Actions in This Screen:

Toggle maintenance-related OSD flags.
Mark OSDs in or out and run scrub-related actions.
Expand an OSD row to inspect health and performance details.

If this fails:

Check Dashboard and Alerts for cluster impact before repeating the action.
Confirm the host and underlying disk are healthy enough for the requested operation.
Wait for PG recovery or state refresh before applying another disruptive change.

OSD Overview

An OSD daemon manages one disk in the cluster. It stores data, replicates it to peer OSDs, and reports health to the monitors.

Purpose:

To validate disk-level health and placement readiness before storage changes.
To run controlled OSD operations (mark out/in, reweight, scrub) safely.

When to Use:

Before maintenance on OSD hosts or disks.
During HEALTH_WARN/HEALTH_ERR investigations involving degraded PGs.
When balancing uneven usage across OSDs.

Cluster-Wide Flags

Use the Flags panel to toggle cluster-wide OSD behavior.

Purpose:

To control cluster behavior during planned maintenance or recovery.

When to Use:

Immediately before planned OSD/host work.
During targeted troubleshooting where automatic behavior must be temporarily paused.

Steps:

Open Infrastructure > OSDs.
In the FLAGS row, enable only the flag required for your operation.
Complete the maintenance/troubleshooting task.
Clear temporary flags as soon as the task is complete.

Expected Outcome:

OSD cluster behavior is controlled for the operation window.
Normal recovery/placement behavior resumes after flags are cleared.

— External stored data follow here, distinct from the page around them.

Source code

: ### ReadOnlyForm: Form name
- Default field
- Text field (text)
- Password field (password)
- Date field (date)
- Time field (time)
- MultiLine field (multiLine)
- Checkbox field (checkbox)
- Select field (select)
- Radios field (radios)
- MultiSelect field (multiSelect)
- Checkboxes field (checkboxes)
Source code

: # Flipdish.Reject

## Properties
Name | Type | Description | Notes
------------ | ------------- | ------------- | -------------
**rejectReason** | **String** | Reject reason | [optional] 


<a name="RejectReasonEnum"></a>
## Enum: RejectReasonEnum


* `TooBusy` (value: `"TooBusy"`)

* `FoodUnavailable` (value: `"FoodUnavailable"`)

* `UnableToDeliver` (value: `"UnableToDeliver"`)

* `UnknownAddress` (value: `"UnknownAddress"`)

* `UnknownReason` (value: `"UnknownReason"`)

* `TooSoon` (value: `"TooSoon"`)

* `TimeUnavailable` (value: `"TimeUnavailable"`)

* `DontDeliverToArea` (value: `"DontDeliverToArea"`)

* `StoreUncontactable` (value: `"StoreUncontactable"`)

Flag	What It Does When Set
noout	Prevents OSDs from being automatically marked out when they go down
noin	Prevents OSDs from being marked in when they come back up
noup	Prevents OSDs from marking themselves up
nodown	Prevents OSDs from being marked down
noscrub	Disables scheduled scrub operations
nodeep_scrub	Disables scheduled deep scrub operations
nobackfill	Prevents backfill operations
norebalance	Prevents rebalance on CRUSH changes
norecover	Prevents recovery operations
pause	Halts all client I/O (maintenance use only, if available)

Note

Flags shown can vary by Ceph version, policy, and current cluster state. Some deployments can not expose every flag in the UI at all times.

Warning

Setting noout during maintenance is common practice, but forgetting to clear it will prevent automatic recovery after a disk failure.

Warning

pause halts client I/O cluster-wide. Use only for controlled maintenance and clear immediately after validation.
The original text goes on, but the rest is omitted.